Si la symphonie atteint sa forme définitive autour de 1770, notamment grâce aux contributions de C.P.E. Bach, Mozart et Haydn, c’est Beethoven (1770-1827) qui hisse le genre à de nouveaux sommets – des innovations majeures sont présentes surtout dans ses Troisième et Neuvième symphonies (voir article du dernier numéro). Il est suivi par Bruckner (1824-1896), Mahler (1860-1911) et Chostakovitch (1906-1975), qui apportent, chacun à sa manière, d’autres innovations. Les symphonies de Bruckner requièrent une augmentation de l’effectif orchestral, de même que chez Mahler qui, en plus, combine lied et symphonie en intégrant d’importantes parties vocales à plusieurs de ses chefs-d’œuvres orchestraux. Chostakovitch quant à lui ajoute le célesta et le piano à l’orchestre, tandis que le compositeur français Camille Saint-Saëns (1835-1921) innove avec sa Symphonie no 3 dite « avec orgue », l’une de ses pages les plus célèbres.
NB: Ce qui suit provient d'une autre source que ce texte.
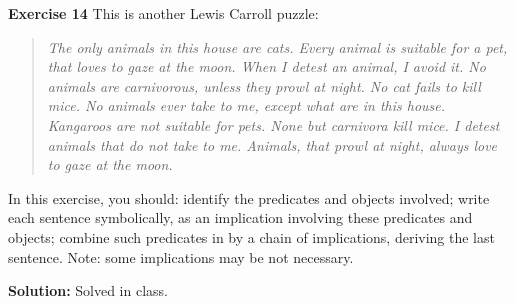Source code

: \documentclass[12pt,oneside]{exam}
\newenvironment{exercise}[1]{\vspace{.1in}\noindent\textbf{Exercise #1 \hspace{.05em}}}{}
\newenvironment{newsolution}{\vspace{.1in}\noindent\textbf{Solution: \hspace{.05em}}}{}
\begin{document}
\begin{exercise}{14}
This is another Lewis Carroll puzzle:
\begin{quotation}
\textit{The only animals in this house are cats. 
Every animal is suitable for a pet, that loves to gaze at the moon. 
When I detest an animal, I avoid it.
No animals are carnivorous, unless they prowl at night. 
No cat fails to kill mice. 
No animals ever take to me, except what are in this house. 
Kangaroos are not suitable for pets. 
None but carnivora kill mice. 
I detest animals that do not take to me. 
Animals, that prowl at night, always love to gaze at the moon. }
\end{quotation}

In this exercise, you should: identify the predicates and objects involved; write each sentence symbolically, as an implication involving these predicates and objects; combine such predicates in by a chain of implications, deriving the last sentence. Note: some implications may be not necessary. 
\end{exercise}

\begin{newsolution}
Solved in class.
\end{newsolution}
\end{document}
L’évolution de la symphonie a entraîné non seulement une augmentation du volume de l’orchestre, mais également l’ajout de mouvements et l’étirement de la durée. Il n’est donc pas étonnant que d’un siècle à l’autre, la production des grands compositeurs soit marquée par une différence notable du nombre de symphonies. Haydn, que l’on qualifie souvent de « père de la symphonie », en a laissé 104, alors que ses illustres successeurs en ont composé moins : 41 pour Mozart, neuf pour Beethoven, Schubert, Dvorˇák, Bruckner et Mahler, quatre pour Brahms et 15 pour Chostakovitch. Ces maîtres n’ont pourtant pas manqué d’inspiration ! Leur contribution au genre n’est pas inférieure à celle de « papa Haydn », seulement la symphonie subit de si grandes transformations d’un siècle à l’autre que l’investissement qu’elle exige du compositeur s’en trouvera doublé. Comparons seulement la durée de quelques-unes : par exemple, la Symphonie « L’horloge » de Haydn fait environ 30 minutes, alors que la célèbre Neuvième de Beethoven dure un peu plus de 70 minutes. Du côté de Bruckner, sa Huitième peut être exécutée en 76 minutes, tandis que la Troisième de Mahler dépasse les 90 minutes ! Par les possibilités infinies qu’elle présente, le terrain d’expérimentation qu’elle constitue, la symphonie demeure un genre privilégié par les compositeurs de musique orchestrale.

Si Beethoven disait que chacune de ses inspirations apparaissait d’abord sous la forme de morceaux pour orchestre, Mahler, lui, affirmait que « la symphonie est un monde ». Bien que la musique parle parfois plus directement à ses exécutants (le quatuor à cordes en est un bel exemple), la symphonie s’adresse au public avant tout. Nous pourrions même dire qu’elle sait, mieux que tout autre genre, exprimer les tremblements et les espérances de son époque. Il ne reste plus qu’à écouter et réécouter les grandes symphonies du répertoire, de Haydn à Honegger en passant par Mozart et Mahler, pour pouvoir « lire » exhaustivement et d’une tout autre manière les pages de l’histoire de l’humanité.